By Cam Cain ◊ 3-25-12
So here we have it. It is finally spring. After a long winter break, it’s time for our nation’s pastime to be reborn for another long season. In 8 short days, the Cardinals and Marlins will play at 7:05 and kick off the new season at the new ballpark in Miami. I felt like I had to come out with my own predictions for the season. It is just human nature to feel the need to guess at these things, however accurate you may be (last year I chose Colorado to win it all.) So here are my predictions for the toughest division in the game, with 4 potential 90-game-winning teams, the American League East:
Where does Boston stand in the league’s toughest division?
By Cam Cain 2-9-12
Spring is almost among us. Depending on where you live, it may not look like it but I’m talking about baseball season. Pitchers and catchers report in a couple of weeks and most of the teams seem to have taken shape. However, there are question marks above many other teams. For example, there are the Red Sox, a team who probably should’ve gone into the offseason with the same strategy as their bitter rivals in New York, work on the starting pitching. They lost Eric Bedard to the Pirates and will hopefully, mercifully, find a way to get rid of John Lackey. This leaves veterans Josh Beckett and Jon Lester who are proven top-of-the-rotation guys, Clay Buchholz who threw a no hitter in his second career start in 2007 but has been inconsistent ever sinse, and Daisuke Matsuzaka who the organization hopes can pitch how he did before his injuries. Roy Oswalt is surprisingly still a free agent but had possibly his worst season in his career last year. He is only 34 and could possibly make a good third spot in the rotation.

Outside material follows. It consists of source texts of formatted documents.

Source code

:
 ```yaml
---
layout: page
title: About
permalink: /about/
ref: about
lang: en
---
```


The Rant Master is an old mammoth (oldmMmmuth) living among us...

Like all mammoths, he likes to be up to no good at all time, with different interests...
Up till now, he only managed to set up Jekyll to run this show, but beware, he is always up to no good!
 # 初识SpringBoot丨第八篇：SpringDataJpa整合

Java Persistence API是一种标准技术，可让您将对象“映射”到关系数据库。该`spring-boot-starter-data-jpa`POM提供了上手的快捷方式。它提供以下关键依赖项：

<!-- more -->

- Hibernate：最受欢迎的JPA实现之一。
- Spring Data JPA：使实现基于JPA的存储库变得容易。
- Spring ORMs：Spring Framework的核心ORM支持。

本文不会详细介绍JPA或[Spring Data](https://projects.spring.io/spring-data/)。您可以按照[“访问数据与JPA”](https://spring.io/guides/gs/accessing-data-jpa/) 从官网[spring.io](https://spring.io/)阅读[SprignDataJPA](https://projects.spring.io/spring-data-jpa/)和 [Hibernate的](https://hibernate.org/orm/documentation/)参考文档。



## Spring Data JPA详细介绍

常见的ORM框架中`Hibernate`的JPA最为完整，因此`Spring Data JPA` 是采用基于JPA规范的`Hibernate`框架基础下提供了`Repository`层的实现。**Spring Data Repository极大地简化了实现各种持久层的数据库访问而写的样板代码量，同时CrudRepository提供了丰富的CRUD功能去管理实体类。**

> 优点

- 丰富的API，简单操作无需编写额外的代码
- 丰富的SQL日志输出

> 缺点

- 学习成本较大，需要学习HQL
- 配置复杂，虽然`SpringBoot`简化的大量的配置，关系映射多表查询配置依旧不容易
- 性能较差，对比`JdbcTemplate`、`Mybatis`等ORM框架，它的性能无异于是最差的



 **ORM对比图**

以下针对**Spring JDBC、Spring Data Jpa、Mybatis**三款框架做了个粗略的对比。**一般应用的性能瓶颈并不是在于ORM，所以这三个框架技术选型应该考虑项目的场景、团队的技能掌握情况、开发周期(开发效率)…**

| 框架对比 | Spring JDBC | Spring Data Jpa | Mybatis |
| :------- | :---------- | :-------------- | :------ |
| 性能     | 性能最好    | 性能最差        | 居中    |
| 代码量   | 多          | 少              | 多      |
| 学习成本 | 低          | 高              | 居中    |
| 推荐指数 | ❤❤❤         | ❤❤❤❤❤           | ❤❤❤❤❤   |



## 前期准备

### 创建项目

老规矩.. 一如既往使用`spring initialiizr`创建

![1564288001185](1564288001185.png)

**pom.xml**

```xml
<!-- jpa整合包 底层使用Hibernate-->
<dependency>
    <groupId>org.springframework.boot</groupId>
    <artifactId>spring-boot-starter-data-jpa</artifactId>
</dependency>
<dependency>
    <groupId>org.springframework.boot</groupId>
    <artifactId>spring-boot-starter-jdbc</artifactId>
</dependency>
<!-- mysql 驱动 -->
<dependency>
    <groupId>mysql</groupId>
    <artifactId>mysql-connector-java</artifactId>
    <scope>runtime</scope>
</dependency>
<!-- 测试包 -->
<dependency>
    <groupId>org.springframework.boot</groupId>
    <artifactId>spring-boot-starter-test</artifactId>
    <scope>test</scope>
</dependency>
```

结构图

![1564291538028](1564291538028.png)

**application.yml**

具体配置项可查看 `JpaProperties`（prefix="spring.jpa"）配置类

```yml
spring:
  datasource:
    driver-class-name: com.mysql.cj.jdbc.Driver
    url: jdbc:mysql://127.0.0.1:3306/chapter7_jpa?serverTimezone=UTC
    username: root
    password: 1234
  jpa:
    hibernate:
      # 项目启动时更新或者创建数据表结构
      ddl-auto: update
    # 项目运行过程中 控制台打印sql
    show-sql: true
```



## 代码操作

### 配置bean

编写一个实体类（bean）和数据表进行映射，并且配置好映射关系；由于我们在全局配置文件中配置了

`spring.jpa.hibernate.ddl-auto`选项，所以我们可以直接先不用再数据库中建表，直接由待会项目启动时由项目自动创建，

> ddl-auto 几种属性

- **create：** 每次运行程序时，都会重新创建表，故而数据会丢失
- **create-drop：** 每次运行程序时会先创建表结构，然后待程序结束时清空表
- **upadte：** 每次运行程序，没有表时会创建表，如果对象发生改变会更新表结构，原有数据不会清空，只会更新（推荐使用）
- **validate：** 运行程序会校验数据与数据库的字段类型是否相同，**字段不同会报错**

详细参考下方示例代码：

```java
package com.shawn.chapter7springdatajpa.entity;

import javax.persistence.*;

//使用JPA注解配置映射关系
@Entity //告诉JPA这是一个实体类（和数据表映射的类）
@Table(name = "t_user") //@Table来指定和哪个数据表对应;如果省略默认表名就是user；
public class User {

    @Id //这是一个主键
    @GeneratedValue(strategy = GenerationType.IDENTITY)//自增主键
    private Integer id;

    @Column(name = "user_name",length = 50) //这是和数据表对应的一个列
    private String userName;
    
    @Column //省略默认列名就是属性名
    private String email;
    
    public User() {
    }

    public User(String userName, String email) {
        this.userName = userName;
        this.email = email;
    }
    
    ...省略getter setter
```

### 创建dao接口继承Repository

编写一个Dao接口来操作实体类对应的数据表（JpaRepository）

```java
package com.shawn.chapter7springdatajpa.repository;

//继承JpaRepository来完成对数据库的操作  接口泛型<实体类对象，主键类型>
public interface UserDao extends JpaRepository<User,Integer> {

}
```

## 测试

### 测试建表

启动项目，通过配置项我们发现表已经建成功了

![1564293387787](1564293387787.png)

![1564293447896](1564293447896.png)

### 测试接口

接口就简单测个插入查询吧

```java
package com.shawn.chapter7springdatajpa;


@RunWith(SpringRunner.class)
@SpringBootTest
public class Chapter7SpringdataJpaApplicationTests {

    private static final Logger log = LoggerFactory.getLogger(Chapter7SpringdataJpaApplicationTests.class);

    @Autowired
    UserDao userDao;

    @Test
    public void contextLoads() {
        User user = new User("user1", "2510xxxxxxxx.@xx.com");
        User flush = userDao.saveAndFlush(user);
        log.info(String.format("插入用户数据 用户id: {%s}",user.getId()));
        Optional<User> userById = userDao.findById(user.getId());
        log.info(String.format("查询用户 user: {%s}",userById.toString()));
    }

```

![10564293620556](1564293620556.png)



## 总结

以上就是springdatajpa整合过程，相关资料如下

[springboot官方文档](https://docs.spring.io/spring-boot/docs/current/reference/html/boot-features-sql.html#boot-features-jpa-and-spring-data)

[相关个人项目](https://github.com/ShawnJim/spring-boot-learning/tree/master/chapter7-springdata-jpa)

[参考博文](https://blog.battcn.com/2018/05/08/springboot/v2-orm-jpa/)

New GM Ben Cherington also traded away the top 2 shortstops, Jed Lowrie and Marco Scutaro for relief pitchers. This must mean that they are planning on moving someone, likely flamethrower Daniel Bard, to the rotation. But why both of the shortstops? Next on the list are Mike Aviles who hasn’t played more than 34 games at short since his rookie season in 2008 in Kansas City. Also, there’s Jose Iglesias, a defensive-minded Cuban prospect at the position where defense matters the most. He had only 6 major league at bats and is expected to be called up sometime in June. However, some worry about his hitting. Iglesias hit .235 at the AAA level last year and only has one career minor league home run. The Red Sox also have Aruban Xander Bogaerts at short in their farm system who was ranked by mlb.com as Boston’s third best prospect and the majors’ 76th. However, he is not expected to make the majors until 2014 and he will likely switch to third base by then.
So how does Boston look for this year? Well, with no shortstop, right fielder, and questions about the pitching staff, it’s hard to see my hometown team finishing ahead of the Yankees or Blue Jays.